Frustrated by a lack of progress toward statehood, the Palestinians are considering taking their case to the United Nations.
Palestinian Authority President Mahmoud Abbas had hopes a more Muslim-friendly U.S. administration would press Israel into a peace deal on terms favorable to the Palestinians. When this failed to materialize, Abbas announced plans to resign.
Now he is following up with a threat to go to the U.N. Security Council to ask for recognition of a Palestinian state within the pre-1967 borders, with eastern Jerusalem as its capital.
Abbas’ thinking is that such a move would resolve the core border issue in a single stroke and validate the illegality of Jewish settlements in the West Bank. All that would be left to negotiate would be the terms of Israeli military and civilian withdrawal from territories already internationally recognized as Palestinian, and the right of Palestinian refugees to return to their former homes in Israel.
By using the United Nations, the Palestinians are turning to the arena where they feel strongest. They are hoping to exploit their near-automatic U.N. majority to achieve statehood on their terms. They have enjoyed great successes in the United Nations: the passage of the "Zionism is racism" resolution in 1975 and, more recently, endorsement of the Goldstone report on last winter’s Gaza war, which accuses Israel, as well as Hamas, of war crimes.
The latest move appears to be a tactic to pressure Israel to come to the negotiating table with a much more favorable offer or face a very difficult international situation.
What Abbas wants are terms of reference for negotiations with the territorial outcome virtually guaranteed either by international fiat or through prior agreement with Israel. To avert Abbas' U.N. gambit, Israel would have to agree to give up most of the West Bank ahead of talks.
So far, the Netanyahu government is not willing to put such an offer on the table.
The Palestinian threat to take unilateral action, however, drew an unusually nuanced response this week from Prime Minister Benjamin Netanyahu. On the one hand, he warned that it would have dire consequences.
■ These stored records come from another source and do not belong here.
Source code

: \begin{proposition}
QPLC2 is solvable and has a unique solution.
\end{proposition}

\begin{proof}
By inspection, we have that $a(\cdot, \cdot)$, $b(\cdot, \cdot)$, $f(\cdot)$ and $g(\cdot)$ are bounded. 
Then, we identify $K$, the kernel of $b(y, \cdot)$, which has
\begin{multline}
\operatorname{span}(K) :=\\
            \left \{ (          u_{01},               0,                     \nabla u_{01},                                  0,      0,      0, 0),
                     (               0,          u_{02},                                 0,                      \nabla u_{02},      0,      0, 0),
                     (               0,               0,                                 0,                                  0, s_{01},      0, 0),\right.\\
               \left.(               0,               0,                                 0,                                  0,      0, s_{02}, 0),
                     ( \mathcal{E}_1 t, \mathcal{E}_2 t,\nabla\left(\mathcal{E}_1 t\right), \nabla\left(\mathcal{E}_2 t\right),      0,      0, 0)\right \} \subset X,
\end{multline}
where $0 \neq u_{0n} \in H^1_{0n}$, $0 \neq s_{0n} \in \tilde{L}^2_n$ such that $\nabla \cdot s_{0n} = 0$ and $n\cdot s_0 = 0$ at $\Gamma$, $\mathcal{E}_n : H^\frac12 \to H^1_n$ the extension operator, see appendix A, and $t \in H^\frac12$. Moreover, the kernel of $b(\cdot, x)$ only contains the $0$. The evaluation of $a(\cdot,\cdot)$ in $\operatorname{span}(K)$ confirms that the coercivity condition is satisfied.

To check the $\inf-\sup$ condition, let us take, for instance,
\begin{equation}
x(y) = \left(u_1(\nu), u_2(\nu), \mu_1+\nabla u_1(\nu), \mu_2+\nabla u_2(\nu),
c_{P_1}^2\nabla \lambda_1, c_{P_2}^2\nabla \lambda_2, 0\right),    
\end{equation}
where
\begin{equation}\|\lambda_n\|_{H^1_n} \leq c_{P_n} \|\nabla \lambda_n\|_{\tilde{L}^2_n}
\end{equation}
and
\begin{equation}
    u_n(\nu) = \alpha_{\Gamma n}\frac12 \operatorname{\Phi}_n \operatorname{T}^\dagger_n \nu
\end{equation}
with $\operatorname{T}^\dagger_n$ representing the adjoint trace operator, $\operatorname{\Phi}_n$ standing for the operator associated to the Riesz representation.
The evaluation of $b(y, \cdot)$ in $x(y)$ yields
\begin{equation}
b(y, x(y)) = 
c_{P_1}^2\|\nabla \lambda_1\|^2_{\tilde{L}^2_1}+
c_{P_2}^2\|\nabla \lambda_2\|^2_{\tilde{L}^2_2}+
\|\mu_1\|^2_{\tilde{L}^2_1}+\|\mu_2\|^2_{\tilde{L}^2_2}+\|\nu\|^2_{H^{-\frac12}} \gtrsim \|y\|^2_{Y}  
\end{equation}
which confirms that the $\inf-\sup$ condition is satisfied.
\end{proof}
On the other, he suggested that if the Palestinians would only enter negotiations with him, they would get a very good deal.
Speaking Sunday at a forum in Jerusalem sponsored by the Saban Center for Middle East Policy, Netanyahu said that any unilateral moves by the Palestinians would "unravel the framework of agreements between us and bring unilateral steps from Israel."
Close associates spelled out what this might mean: Freed of its commitments to the Palestinians in prior accords, Israel might see its way to annexing large settlement blocs in the West Bank and suspending all economic cooperation with the Palestinians.
On the other hand, Netanyahu held up the prospect of boundless prosperity for both sides if they negotiated a peace deal, and he urged the Palestinian leadership to try him.
"If we start talks, we can surprise the world," he said.
Netanyahu insists he is ready to come to the peace table in a spirit of generosity and that on his recent visit to Washington, he told President Obama just how serious he was about making peace.
The question is, did Netanyahu give Obama a commitment to go all the way with the Palestinians if they agree to a number of basic Israeli conditions? If not, will he do so now to give U.S. special Mideast envoy George Mitchell something to bring the Palestinians to the table and persuade them to drop their U.N. move?
For now, there is no sign that the Palestinians are ready to back off. Chief Palestinian negotiator Saeb Erekat summoned 27 European consuls to Ramallah on Monday to officially request their backing for the Security Council move. Afterward, Erekat claimed the initial response had been favorable. The Palestinians also say they already have the support of Russia and China.
Clearly, if and when it comes to a vote in the U.N. Security Council, the American position will be key.
Israeli leaders say they are convinced that any resolution unilaterally defining the contours of Palestinian statehood will encounter an American veto. Therefore, Foreign Minister Avigdor Lieberman told the Knesset's Foreign Affairs and Defense Committee on Monday, there was little chance of such a resolution passing.
The Palestinians, however, suggest that the Americans have yet to decide one way or the other. They say that when they put their plan to U.S. officials last week, administration officials promised to consider it. Moreover, if the Palestinians have the support of all the permanent members of the Security Council except Washington, they still may proceed, despite an anticipated American veto, to embarrass Israel and the United States.
The ball is now is the U.S.-Israel court. To pre-empt what could be a dangerous Palestinian move with potentially destructive consequences, the Americans and Israelis may have to work together on an attractive peace package with clear goals and a clear time frame.